Certain administrative rules may apply to these individual rights. For example, you may be required to submit a request in writing or on a prescribed form, and you may be charged the cost of copying and postage. Your right to make a request does not necessarily mean that your request will be approved. Where a response to your request is appropriate, it will ordinarily be provided to you in writing.

To exercise your individual rights with respect to information held by the Plan administrator, you should write the Information Contact identified in item 11.

Because most of your PHI under the Plans, particularly claims information, is held by your claims administrator, it will often make sense for you to contact that entity directly to obtain access to, amend, or receive an accounting of disclosures of your PHI.

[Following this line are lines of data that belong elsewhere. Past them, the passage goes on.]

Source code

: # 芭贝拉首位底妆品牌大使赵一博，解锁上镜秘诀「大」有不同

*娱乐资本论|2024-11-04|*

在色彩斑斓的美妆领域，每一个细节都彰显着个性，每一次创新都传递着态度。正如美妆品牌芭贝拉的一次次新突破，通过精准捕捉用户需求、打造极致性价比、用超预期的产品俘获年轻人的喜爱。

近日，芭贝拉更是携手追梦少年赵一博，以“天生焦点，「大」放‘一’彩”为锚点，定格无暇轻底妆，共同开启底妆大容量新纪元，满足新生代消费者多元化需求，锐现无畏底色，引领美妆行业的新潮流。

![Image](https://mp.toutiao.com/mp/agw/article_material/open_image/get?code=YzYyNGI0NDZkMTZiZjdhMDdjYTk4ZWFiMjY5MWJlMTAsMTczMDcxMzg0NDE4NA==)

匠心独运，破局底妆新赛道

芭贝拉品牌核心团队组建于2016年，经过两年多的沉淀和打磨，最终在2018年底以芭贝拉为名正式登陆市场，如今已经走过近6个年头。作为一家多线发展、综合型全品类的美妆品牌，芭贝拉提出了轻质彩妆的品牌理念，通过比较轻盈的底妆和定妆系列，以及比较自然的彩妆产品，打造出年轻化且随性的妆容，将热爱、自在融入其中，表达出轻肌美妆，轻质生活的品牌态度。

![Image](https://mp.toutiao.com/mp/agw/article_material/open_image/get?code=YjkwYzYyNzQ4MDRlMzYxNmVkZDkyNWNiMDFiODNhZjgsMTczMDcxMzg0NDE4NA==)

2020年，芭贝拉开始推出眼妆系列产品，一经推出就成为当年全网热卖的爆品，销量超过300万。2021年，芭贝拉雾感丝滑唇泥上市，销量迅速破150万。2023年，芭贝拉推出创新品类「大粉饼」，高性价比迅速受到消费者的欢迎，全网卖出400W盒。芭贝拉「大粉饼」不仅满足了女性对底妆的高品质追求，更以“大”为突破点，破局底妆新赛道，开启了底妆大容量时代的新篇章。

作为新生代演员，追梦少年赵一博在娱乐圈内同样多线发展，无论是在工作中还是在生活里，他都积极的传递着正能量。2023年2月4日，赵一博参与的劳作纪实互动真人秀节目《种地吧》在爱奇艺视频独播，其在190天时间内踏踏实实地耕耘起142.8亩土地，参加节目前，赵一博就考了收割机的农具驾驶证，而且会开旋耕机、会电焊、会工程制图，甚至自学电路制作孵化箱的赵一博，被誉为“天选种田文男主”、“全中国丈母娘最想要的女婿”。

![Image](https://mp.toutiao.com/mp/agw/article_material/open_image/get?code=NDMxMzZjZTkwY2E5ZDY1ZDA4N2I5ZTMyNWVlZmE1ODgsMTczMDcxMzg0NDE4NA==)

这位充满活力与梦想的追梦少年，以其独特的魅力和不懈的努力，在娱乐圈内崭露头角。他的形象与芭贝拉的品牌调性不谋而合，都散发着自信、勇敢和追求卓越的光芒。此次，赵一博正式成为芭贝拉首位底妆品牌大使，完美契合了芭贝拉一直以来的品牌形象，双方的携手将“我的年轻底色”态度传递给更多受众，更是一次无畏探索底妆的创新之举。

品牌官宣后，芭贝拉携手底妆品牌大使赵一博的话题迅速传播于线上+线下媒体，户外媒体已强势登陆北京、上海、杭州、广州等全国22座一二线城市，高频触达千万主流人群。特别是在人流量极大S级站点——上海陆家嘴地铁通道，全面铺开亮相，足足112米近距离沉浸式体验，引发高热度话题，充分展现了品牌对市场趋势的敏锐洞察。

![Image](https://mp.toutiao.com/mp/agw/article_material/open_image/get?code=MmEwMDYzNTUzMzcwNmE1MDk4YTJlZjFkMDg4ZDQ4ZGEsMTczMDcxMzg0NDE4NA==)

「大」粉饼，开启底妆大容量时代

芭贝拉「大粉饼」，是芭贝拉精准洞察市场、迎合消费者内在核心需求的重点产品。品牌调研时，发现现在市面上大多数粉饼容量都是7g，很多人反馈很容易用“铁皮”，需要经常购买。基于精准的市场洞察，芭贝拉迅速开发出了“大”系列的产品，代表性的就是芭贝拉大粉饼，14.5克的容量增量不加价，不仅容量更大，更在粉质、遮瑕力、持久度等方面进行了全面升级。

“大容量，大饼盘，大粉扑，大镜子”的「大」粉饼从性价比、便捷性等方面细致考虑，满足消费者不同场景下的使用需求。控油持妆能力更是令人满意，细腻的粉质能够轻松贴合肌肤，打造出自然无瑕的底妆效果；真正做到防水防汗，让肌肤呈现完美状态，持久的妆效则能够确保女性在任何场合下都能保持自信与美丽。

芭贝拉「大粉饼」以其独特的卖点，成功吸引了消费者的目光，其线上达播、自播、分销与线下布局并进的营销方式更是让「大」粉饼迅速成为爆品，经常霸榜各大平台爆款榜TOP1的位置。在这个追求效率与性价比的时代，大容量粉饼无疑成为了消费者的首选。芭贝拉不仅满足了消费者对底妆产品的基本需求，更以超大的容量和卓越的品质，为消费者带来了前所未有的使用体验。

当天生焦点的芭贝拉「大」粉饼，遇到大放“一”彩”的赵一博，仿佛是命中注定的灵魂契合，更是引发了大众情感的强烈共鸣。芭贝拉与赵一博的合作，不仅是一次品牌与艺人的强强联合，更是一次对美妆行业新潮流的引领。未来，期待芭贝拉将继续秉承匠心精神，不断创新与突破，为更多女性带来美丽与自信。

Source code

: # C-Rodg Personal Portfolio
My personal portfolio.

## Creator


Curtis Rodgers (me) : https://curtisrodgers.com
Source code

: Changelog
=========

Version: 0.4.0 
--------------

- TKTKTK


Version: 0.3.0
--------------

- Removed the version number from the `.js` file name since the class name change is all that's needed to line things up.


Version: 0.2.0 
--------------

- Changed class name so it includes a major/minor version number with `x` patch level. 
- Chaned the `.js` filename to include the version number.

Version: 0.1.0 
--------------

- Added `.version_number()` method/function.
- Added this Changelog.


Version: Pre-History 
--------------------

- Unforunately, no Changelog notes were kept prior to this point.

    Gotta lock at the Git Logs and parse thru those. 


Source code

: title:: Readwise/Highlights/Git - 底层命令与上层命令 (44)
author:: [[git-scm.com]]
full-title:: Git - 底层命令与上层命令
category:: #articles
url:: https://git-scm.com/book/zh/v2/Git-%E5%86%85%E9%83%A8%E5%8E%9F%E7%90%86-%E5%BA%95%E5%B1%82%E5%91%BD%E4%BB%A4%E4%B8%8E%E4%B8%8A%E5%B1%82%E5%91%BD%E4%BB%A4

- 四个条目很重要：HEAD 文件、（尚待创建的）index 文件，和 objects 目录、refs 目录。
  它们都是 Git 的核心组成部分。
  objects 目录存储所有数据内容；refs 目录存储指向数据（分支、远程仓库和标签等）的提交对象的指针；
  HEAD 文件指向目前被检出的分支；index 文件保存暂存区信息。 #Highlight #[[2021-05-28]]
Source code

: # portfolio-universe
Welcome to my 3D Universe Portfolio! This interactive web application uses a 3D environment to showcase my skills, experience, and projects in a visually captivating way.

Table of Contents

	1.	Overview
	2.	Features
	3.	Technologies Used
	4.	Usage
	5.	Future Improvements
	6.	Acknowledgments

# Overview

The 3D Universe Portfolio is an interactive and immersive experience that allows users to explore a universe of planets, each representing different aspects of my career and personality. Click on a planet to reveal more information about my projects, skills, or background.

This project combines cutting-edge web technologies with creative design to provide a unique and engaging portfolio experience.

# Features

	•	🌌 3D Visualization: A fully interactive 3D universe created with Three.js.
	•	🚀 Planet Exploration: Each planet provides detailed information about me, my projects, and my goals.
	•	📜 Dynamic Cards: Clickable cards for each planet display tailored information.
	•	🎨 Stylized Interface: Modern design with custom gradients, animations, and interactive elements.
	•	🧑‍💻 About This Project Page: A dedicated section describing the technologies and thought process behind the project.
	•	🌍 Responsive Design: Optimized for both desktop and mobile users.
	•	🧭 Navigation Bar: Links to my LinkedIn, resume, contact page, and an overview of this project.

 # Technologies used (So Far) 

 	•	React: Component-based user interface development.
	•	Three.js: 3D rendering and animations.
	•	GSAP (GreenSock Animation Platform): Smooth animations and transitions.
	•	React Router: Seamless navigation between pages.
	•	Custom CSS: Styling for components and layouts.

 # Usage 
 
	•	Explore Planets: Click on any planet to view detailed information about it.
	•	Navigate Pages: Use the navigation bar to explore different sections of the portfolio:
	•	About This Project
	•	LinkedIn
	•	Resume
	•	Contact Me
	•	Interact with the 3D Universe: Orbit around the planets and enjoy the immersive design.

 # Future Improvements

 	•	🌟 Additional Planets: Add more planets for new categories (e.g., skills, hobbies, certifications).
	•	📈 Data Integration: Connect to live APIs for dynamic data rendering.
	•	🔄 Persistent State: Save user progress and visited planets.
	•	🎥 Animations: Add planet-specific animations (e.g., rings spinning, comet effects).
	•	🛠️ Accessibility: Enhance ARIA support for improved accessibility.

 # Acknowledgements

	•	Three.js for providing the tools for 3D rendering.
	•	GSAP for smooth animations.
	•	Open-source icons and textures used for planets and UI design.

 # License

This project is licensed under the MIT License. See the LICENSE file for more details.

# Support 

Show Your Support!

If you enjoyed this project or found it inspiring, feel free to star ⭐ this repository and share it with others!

10. How Do I Make a Complaint If I Think My Rights Have Been Violated?

You may file a complaint with the Plans’ Information Contact, identified below (see item 11), and with the Secretary of the U.S. Department of Health and Human Services if you believe your privacy rights have been violated by any plan. Their contact information is available below. All complaints must be filed in writing. Federal law prohibits retaliation against any employee for filing a complaint.

11. Who Is the Plans’ Information Contact?

If you have any questions about this Notice or a complaint relating to how your PHI is handled, please contact the Information Contact:

General Counsel and Corporate Secretary
The Pension Boards–United Church of Christ, Inc.
475 Riverside Drive
Room 1020
New York, NY 10115
This email address is being protected from spambots. You need JavaScript enabled to view it.

12. How Do I Contact the Federal Government If I Want to Make a Complaint or Inquiry?

To contact the Secretary of the U.S. Department of Health and Human Services, you may write to the regional office of the U.S. Department of Health and Human Services.

13. What is the effective date of this Notice?

The effective date of this version of the Notice is February 1, 2021.

14. Can this Notice be changed?

Each Plan reserves the right to change the terms of this Notice with respect to its privacy and information practices and to make the new provisions effective for all PHI it maintains, consistent with legal requirements. You will be informed of any material revisions to this Notice.